[gomp4.1] fold ordered depend(sink) clauses
diff mbox

Message ID 55B96647.20805@redhat.com
State New
Headers show

Commit Message

Aldy Hernandez July 29, 2015, 11:48 p.m. UTC
The attached patch canonicalizes sink dependence clauses into one folded 
clause if possible (as discussed in the paper "Expressing DOACROSS Loop 
Dependences in OpenMP").

The basic algorithm is to create a sink vector whose first element is 
the GCD of all the first elements, and whose remaining elements are the 
minimum of the subsequent columns.  Further explanations are included in 
the code.

I have also added further warnings/errors for incompatible and 
nonsensical sink offsets.

I suggest you start with the tests and first see if you agree with the 
folded cases.

How does this look?
commit 3f0a9dc6ceca690a77c74549a42040c52bc02fdc
Author: Aldy Hernandez <aldyh@redhat.com>
Date:   Wed Jul 29 13:39:06 2015 -0700

    	* wide-int.h (wi::gcd): New.
    	* gimplify.c (struct gimplify_omp_ctx): Rename iter_vars to
    	loop_iter_var.
    	Add loop_dir and loop_const_step fields.
    	(delete_omp_context): Free loop_dir and loop_const_step.
    	(gimplify_omp_for): Set loop_dir and loop_const_step.
    	(gimplify_expr): Move code handling OMP_ORDERED into...
    	(gimplify_omp_ordered): ...here.  New.

Comments

Jakub Jelinek July 30, 2015, 10:01 a.m.

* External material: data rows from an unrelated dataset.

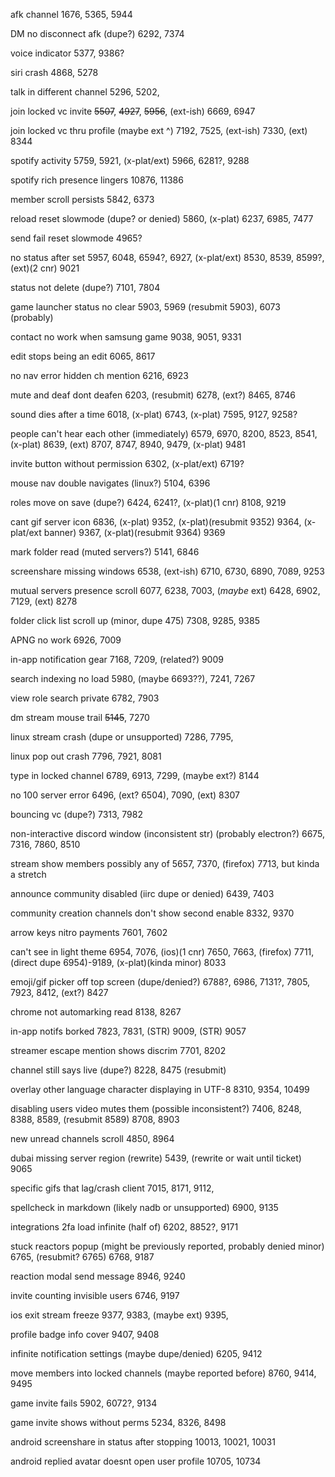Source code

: afk channel 1676, 5365, 5944

DM no disconnect afk (dupe?) 6292, 7374

voice indicator 5377, 9386?

siri crash 4868, 5278

talk in different channel 5296, 5202,

join locked vc invite ~~5507~~, ~~4927~~, ~~5956~~, (ext-ish) 6669, 6947

join locked vc thru profile (maybe ext ^) 7192, 7525, (ext-ish) 7330, (ext) 8344

spotify activity 5759, 5921, (x-plat/ext) 5966, 6281?, 9288

spotify rich presence lingers 10876, 11386

member scroll persists 5842, 6373

reload reset slowmode (dupe? or denied) 5860, (x-plat) 6237, 6985, 7477

send fail reset slowmode 4965?

no status after set 5957, 6048, 6594?, 6927, (x-plat/ext) 8530, 8539, 8599?, (ext)(2 cnr) 9021

status not delete (dupe?) 7101, 7804

game launcher status no clear 5903, 5969 (resubmit 5903), 6073 (probably)

contact no work when samsung game 9038, 9051, 9331

edit stops being an edit 6065, 8617

no nav error hidden ch mention 6216, 6923

mute and deaf dont deafen 6203, (resubmit) 6278, (ext?) 8465, 8746

sound dies after a time 6018, (x-plat) 6743, (x-plat) 7595, 9127, 9258?

people can't hear each other (immediately) 6579, 6970, 8200, 8523, 8541, (x-plat) 8639, (ext) 8707, 8747, 8940, 9479, (x-plat) 9481

invite button without permission 6302, (x-plat/ext) 6719?

mouse nav double navigates (linux?) 5104, 6396

roles move on save (dupe?) 6424, 6241?, (x-plat)(1 cnr) 8108, 9219

cant gif server icon 6836, (x-plat) 9352, (x-plat)(resubmit 9352) 9364, (x-plat/ext banner) 9367, (x-plat)(resubmit 9364) 9369

mark folder read (muted servers?) 5141, 6846

screenshare missing windows 6538, (ext-ish) 6710, 6730, 6890, 7089, 9253

mutual servers presence scroll 6077, 6238, 7003, (_maybe_ ext) 6428, 6902, 7129, (ext) 8278

folder click list scroll up (minor, dupe 475) 7308, 9285, 9385

APNG no work 6926, 7009

in-app notification gear 7168, 7209, (related?) 9009

search indexing no load 5980, (maybe 6693??), 7241, 7267

view role search private 6782, 7903

dm stream mouse trail ~~5145~~, 7270

linux stream crash (dupe or unsupported) 7286, 7795,

linux pop out crash 7796, 7921, 8081

type in locked channel 6789, 6913, 7299, (maybe ext?) 8144

no 100 server error 6496, (ext? 6504), 7090, (ext) 8307

bouncing vc (dupe?) 7313, 7982

non-interactive discord window (inconsistent str) (probably electron?) 6675, 7316, 7860, 8510

stream show members possibly any of 5657, 7370, (firefox) 7713, but kinda a stretch

announce community disabled (iirc dupe or denied) 6439, 7403

community creation channels don't show second enable 8332, 9370

arrow keys nitro payments 7601, 7602

can't see in light theme 6954, 7076, (ios)(1 cnr) 7650, 7663, (firefox) 7711, (direct dupe 6954)-9189, (x-plat)(kinda minor) 8033

emoji/gif picker off top screen (dupe/denied?) 6788?, 6986, 7131?, 7805, 7923, 8412, (ext?) 8427

chrome not automarking read 8138, 8267

in-app notifs borked 7823, 7831, (STR) 9009, (STR) 9057

streamer escape mention shows discrim 7701, 8202

channel still says live (dupe?) 8228, 8475 (resubmit)

overlay other language character displaying in UTF-8 8310, 9354, 10499

disabling users video mutes them (possible inconsistent?) 7406, 8248, 8388, 8589, (resubmit 8589) 8708, 8903

new unread channels scroll 4850, 8964

dubai missing server region (rewrite) 5439, (rewrite or wait until ticket) 9065

specific gifs that lag/crash client 7015, 8171, 9112,

spellcheck in markdown (likely nadb or unsupported) 6900, 9135

integrations 2fa load infinite (half of) 6202, 8852?, 9171

stuck reactors popup (might be previously reported, probably denied minor) 6765, (resubmit? 6765) 6768, 9187

reaction modal send message 8946, 9240

invite counting invisible users 6746, 9197

ios exit stream freeze 9377, 9383, (maybe ext) 9395,

profile badge info cover 9407, 9408

infinite notification settings (maybe dupe/denied) 6205, 9412

move members into locked channels (maybe reported before) 8760, 9414, 9495

game invite fails 5902, 6072?, 9134

game invite shows without perms 5234, 8326, 8498

android screenshare in status after stopping 10013, 10021, 10031

android replied avatar doesnt open user profile 10705, 10734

UTC | #1
On Wed, Jul 29, 2015 at 04:48:23PM -0700, Aldy Hernandez wrote:
> @@ -7490,8 +7503,12 @@ gimplify_omp_for (tree *expr_p, gimple_seq *pre_p)
>  	      == TREE_VEC_LENGTH (OMP_FOR_COND (for_stmt)));
>    gcc_assert (TREE_VEC_LENGTH (OMP_FOR_INIT (for_stmt))
>  	      == TREE_VEC_LENGTH (OMP_FOR_INCR (for_stmt)));
> -  gimplify_omp_ctxp->iter_vars.create (TREE_VEC_LENGTH
> -				       (OMP_FOR_INIT (for_stmt)));
> +  gimplify_omp_ctxp->loop_iter_var.create (TREE_VEC_LENGTH
> +					   (OMP_FOR_INIT (for_stmt)));
> +  gimplify_omp_ctxp->loop_dir.create (TREE_VEC_LENGTH
> +				      (OMP_FOR_INIT (for_stmt)));
> +  gimplify_omp_ctxp->loop_const_step.create (TREE_VEC_LENGTH
> +					     (OMP_FOR_INIT (for_stmt)));
>    for (i = 0; i < TREE_VEC_LENGTH (OMP_FOR_INIT (for_stmt)); i++)
>      {
>        t = TREE_VEC_ELT (OMP_FOR_INIT (for_stmt), i);

I think the above should be guarded with
  tree c = find_omp_clause (OMP_FOR_CLAUSES (for_stmt), OMP_CLAUSE_ORDERED);
  if (c && OMP_CLAUSE_ORDERED_EXPR (c))
The most common case is that ordered(n) is not present, so we should
optimize for that.

> @@ -7501,10 +7518,10 @@ gimplify_omp_for (tree *expr_p, gimple_seq *pre_p)
>        gcc_assert (INTEGRAL_TYPE_P (TREE_TYPE (decl))
>  		  || POINTER_TYPE_P (TREE_TYPE (decl)));
>        if (TREE_CODE (for_stmt) == OMP_FOR && OMP_FOR_ORIG_DECLS (for_stmt))
> -	gimplify_omp_ctxp->iter_vars.quick_push
> +	gimplify_omp_ctxp->loop_iter_var.quick_push
>  	  (TREE_VEC_ELT (OMP_FOR_ORIG_DECLS (for_stmt), i));
>        else
> -	gimplify_omp_ctxp->iter_vars.quick_push (decl);
> +	gimplify_omp_ctxp->loop_iter_var.quick_push (decl);
>  
>        /* Make sure the iteration variable is private.  */
>        tree c = NULL_TREE;

And all these etc. pushes too, simply remember is_doacross in some bool
variable.

> @@ -8387,6 +8435,228 @@ gimplify_transaction (tree *expr_p, gimple_seq *pre_p)
>    return GS_ALL_DONE;
>  }
>  

Function comment missing.

> +static gimple
> +gimplify_omp_ordered (tree expr, gimple_seq body)
> +{

> +     The basic algorithm is to create a sink vector whose first
> +     element is the GCD of all the first elements, and whose remaining
> +     elements are the minimum of the subsequent columns.
> +
> +     We ignore dependence vectors whose first element is zero because
> +     such dependencies are known to be executed by the same thread.
> +
> +     ?? ^^^^ Is this only applicable for collapse(1) loops?  If so, how
> +     ?? to handle collapse(N) loops where N > 1?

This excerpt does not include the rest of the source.